WHAT IS REQUIRED
Nothing but the lines holding the string "increasing" should appear in the answer. Copy them from the entries.

——

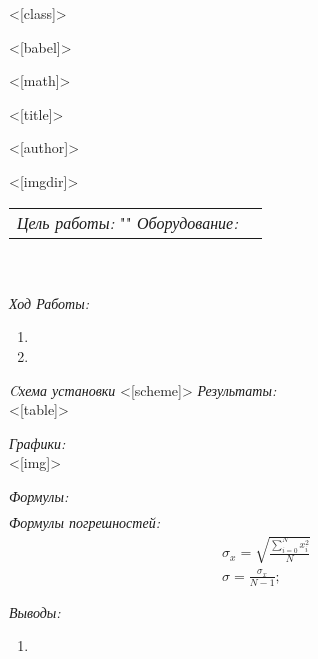
<[class]>
\usepackage[utf8]{inputenc}
<[babel]>
\usepackage[OT1]{fontenc}
<[math]>
\usepackage{graphicx}
\usepackage[left=2cm,right=2cm,top=2cm,bottom=2cm]{geometry}

<[title]>

<[author]>

<[imgdir]>

\maketitle

\begin{tabular}{p{12cm} l}
\textit{Цель работы:\newline} "" \newline \newline
\textit{Оборудование:\newline}  
\end{tabular}\\ \\

\textit{Ход Работы:}
\begin{enumerate}
  \item 
  \item 
\end{enumerate}

\textit{Cхема установки}
<[scheme]>
\textit{Результаты:\\}
<[table]>

\textit{Графики:\\}
<[img]>

\textit{Формулы:}
\begin{align*}

\end{align*}
\textit{Формулы погрешностей:}
\begin{align*}
  & \sigma_x = \sqrt{\frac{\sum\limits_{i=0}^{N}x_i^2}{N}} \\
  & \sigma = \frac{\sigma_x}{N-1};%
\end{align*}

\textit{Выводы:\\}
\begin{enumerate}
  \item 
\end{enumerate}

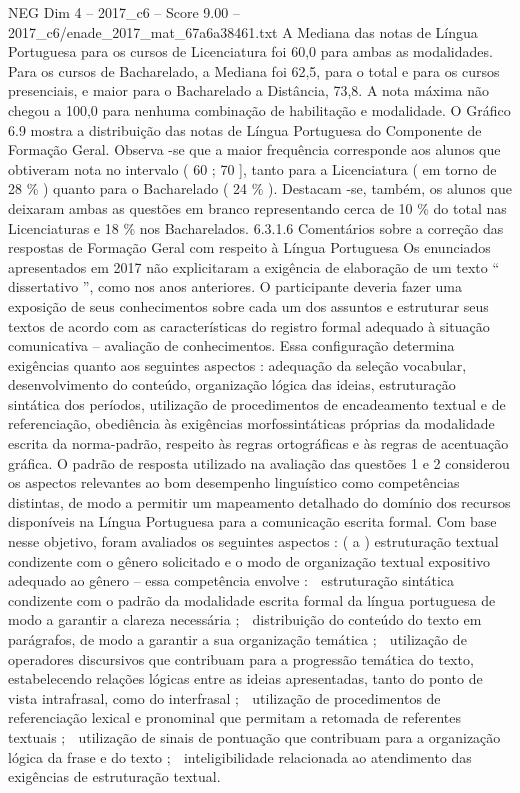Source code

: \begin{textsample}{NEG Dim 4 – 2017\_c6 – Score 9.00 – 2017\_c6/enade\_2017\_mat\_67a6a38461.txt}
A Mediana das notas de Língua Portuguesa para os cursos de Licenciatura foi 60,0 para ambas as modalidades.
Para os cursos de Bacharelado, a Mediana foi 62,5, para o total e para os cursos presenciais, e maior para o Bacharelado a Distância, 73,8.
A nota máxima não chegou a 100,0 para nenhuma combinação de habilitação e modalidade.
O Gráfico 6.9 mostra a distribuição das notas de Língua Portuguesa do Componente de Formação Geral.
Observa -se que a maior frequência corresponde aos alunos que obtiveram nota no intervalo ( 60 ; 70 ], tanto para a Licenciatura ( em torno de 28 \% ) quanto para o Bacharelado ( 24 \% ).
Destacam -se, também, os alunos que deixaram ambas as questões em branco representando cerca de 10 \% do total nas Licenciaturas e 18 \% nos Bacharelados. 6.3.1.6 Comentários sobre a correção das respostas de Formação Geral com respeito à Língua Portuguesa Os enunciados apresentados em 2017 não explicitaram a exigência de elaboração de um texto “ dissertativo ”, como nos anos anteriores.
O participante deveria fazer uma exposição de seus conhecimentos sobre cada um dos assuntos e estruturar seus textos de acordo com as características do registro formal adequado à situação comunicativa – avaliação de conhecimentos.
Essa configuração determina exigências quanto aos seguintes aspectos : adequação da seleção vocabular, desenvolvimento do conteúdo, organização lógica das ideias, estruturação sintática dos períodos, utilização de procedimentos de encadeamento textual e de referenciação, obediência às exigências morfossintáticas próprias da modalidade escrita da norma-padrão, respeito às regras ortográficas e às regras de acentuação gráfica.
O padrão de resposta utilizado na avaliação das questões 1 e 2 considerou os aspectos relevantes ao bom desempenho linguístico como competências distintas, de modo a permitir um mapeamento detalhado do domínio dos recursos disponíveis na Língua Portuguesa para a comunicação escrita formal.
Com base nesse objetivo, foram avaliados os seguintes aspectos : ( a ) estruturação textual condizente com o gênero solicitado e o modo de organização textual expositivo adequado ao gênero – essa competência envolve :  estruturação sintática condizente com o padrão da modalidade escrita formal da língua portuguesa de modo a garantir a clareza necessária ;  distribuição do conteúdo do texto em parágrafos, de modo a garantir a sua organização temática ;  utilização de operadores discursivos que contribuam para a progressão temática do texto, estabelecendo relações lógicas entre as ideias apresentadas, tanto do ponto de vista intrafrasal, como do interfrasal ;  utilização de procedimentos de referenciação lexical e pronominal que permitam a retomada de referentes textuais ;  utilização de sinais de pontuação que contribuam para a organização lógica da frase e do texto ;  inteligibilidade relacionada ao atendimento das exigências de estruturação textual.

\end{textsample}
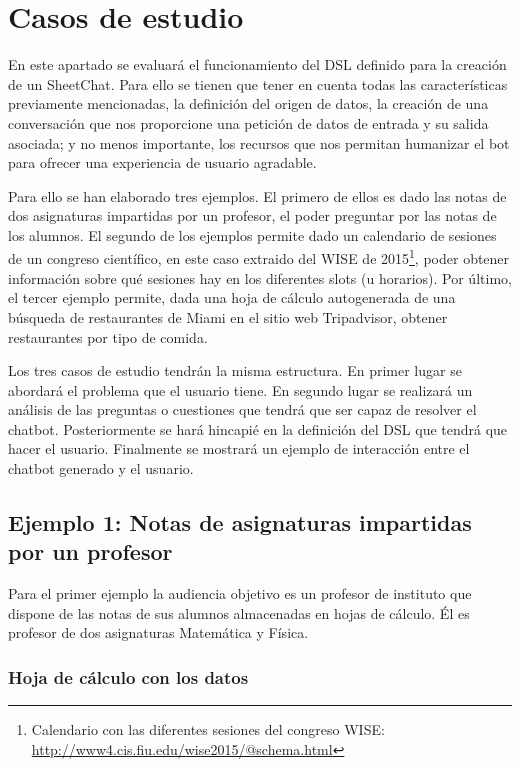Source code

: \chapter{Casos de estudio}
\label{cha:CaseStudies}

En este apartado se evaluará el funcionamiento del DSL definido para la creación de un SheetChat. Para ello se tienen que tener en cuenta todas las características previamente mencionadas, la definición del origen de datos, la creación de una conversación que nos proporcione una petición de datos de entrada y su salida asociada; y no menos importante, los recursos que nos permitan humanizar el bot para ofrecer una experiencia de usuario agradable.

Para ello se han elaborado tres ejemplos. El primero de ellos es dado las notas de dos asignaturas impartidas por un profesor, el poder preguntar por las notas de los alumnos. El segundo de los ejemplos permite dado un calendario de sesiones de un congreso científico, en este caso extraido del WISE de 2015\footnote{Calendario con las diferentes sesiones del congreso WISE: \url{http://www4.cis.fiu.edu/wise2015/@schema.html}}, poder obtener información sobre qué sesiones hay en los diferentes slots (u horarios). Por último, el tercer ejemplo permite, dada una hoja de cálculo autogenerada de una búsqueda de restaurantes de Miami en el sitio web Tripadvisor, obtener restaurantes por tipo de comida.

Los tres casos de estudio tendrán la misma estructura. En primer lugar se abordará el problema que el usuario tiene. En segundo lugar se realizará un análisis de las preguntas o cuestiones que tendrá que ser capaz de resolver el chatbot. Posteriormente se hará hincapié en la definición del DSL que tendrá que hacer el usuario. Finalmente se mostrará un ejemplo de interacción entre el chatbot generado y el usuario.

\section{Ejemplo 1: Notas de asignaturas impartidas por un profesor}
\label{sec:EjemploNotas}

Para el primer ejemplo la audiencia objetivo es un profesor de instituto que dispone de las notas de sus alumnos almacenadas en hojas de cálculo. Él es profesor de dos asignaturas Matemática y Física.

\subsection{Hoja de cálculo con los datos}

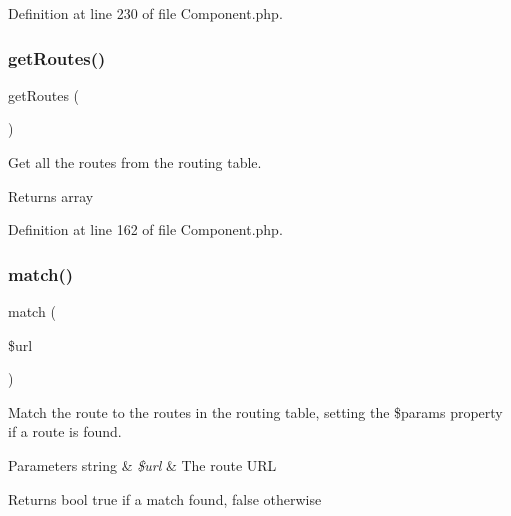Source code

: Definition at line 230 of file Component.\+php.

\mbox{\label{class_zest_1_1_component_1_1_component_a18da86bf318ebe47e501aaad267d59ed}} 
\subsubsection{\texorpdfstring{get\+Routes()}{getRoutes()}}
{\footnotesize\ttfamily get\+Routes (\begin{DoxyParamCaption}{ }\end{DoxyParamCaption})}

Get all the routes from the routing table.

\begin{DoxyReturn}{Returns}
array 
\end{DoxyReturn}


Definition at line 162 of file Component.\+php.

\mbox{\label{class_zest_1_1_component_1_1_component_abd724f6a6c6ad25275026dede10a1495}} 
\subsubsection{\texorpdfstring{match()}{match()}}
{\footnotesize\ttfamily match (\begin{DoxyParamCaption}\item[{}]{\$url }\end{DoxyParamCaption})}

Match the route to the routes in the routing table, setting the \$params property if a route is found.


\begin{DoxyParams}[1]{Parameters}
string & {\em \$url} & The route U\+RL\\
\hline
\end{DoxyParams}
\begin{DoxyReturn}{Returns}
bool true if a match found, false otherwise 
\end{DoxyReturn}


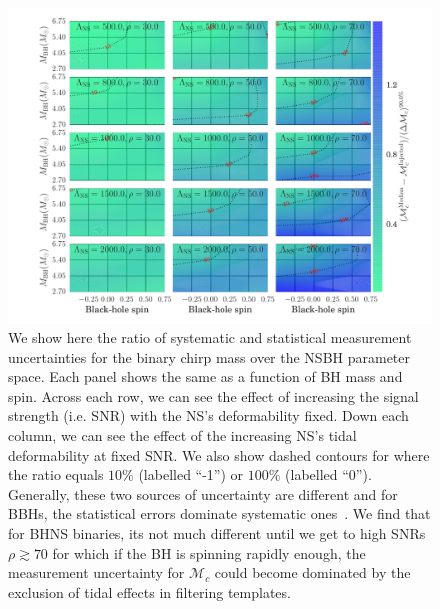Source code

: \documentclass[aps,prd,amsmath,floats,floatfix, twocolumn,
superscriptaddress,nofootinbib,showpacs]{revtex4-1}
\newcommand{\mchirp}{\mathcal{M}_c}
\begin{document}
\begin{figure}
\centering 
\includegraphics[width=1.6\columnwidth]{plots/TNMchirpBiasesOverCIWidths_CI90_0_Lambda_SNR30_70_linear}
\caption{We show here the ratio of systematic and statistical
measurement uncertainties for the binary chirp mass over the NSBH parameter 
space. Each panel shows the same as a function of BH mass and spin. Across
each row, we can see the effect of increasing the signal strength (i.e. SNR)
with the NS's deformability fixed. Down each column, we can see 
the effect of the increasing NS's tidal deformability at fixed SNR. We also
show dashed contours for where the ratio equals $10\%$ (labelled ``-1'')
or $100\%$ (labelled ``0'').
% 
Generally, these two sources of uncertainty are different and for BBHs, the
statistical errors dominate systematic ones~\cite{Kumar:2016dhh}. We find
that for BHNS binaries, its not much different until we get to high SNRs
$\rho\gtrsim 70$ for which if the BH is spinning rapidly enough, the 
measurement uncertainty for $\mchirp$ could become dominated by the exclusion
of tidal effects in filtering templates.
}
\label{fig:TN_chirpMassBias_vs_Lambda_SNR}
\end{figure}
%
\end{document}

——

TASK RESULT
each row, we can see the effect of increasing the signal strength (i.e. SNR)
the effect of the increasing NS's tidal deformability at fixed SNR. We also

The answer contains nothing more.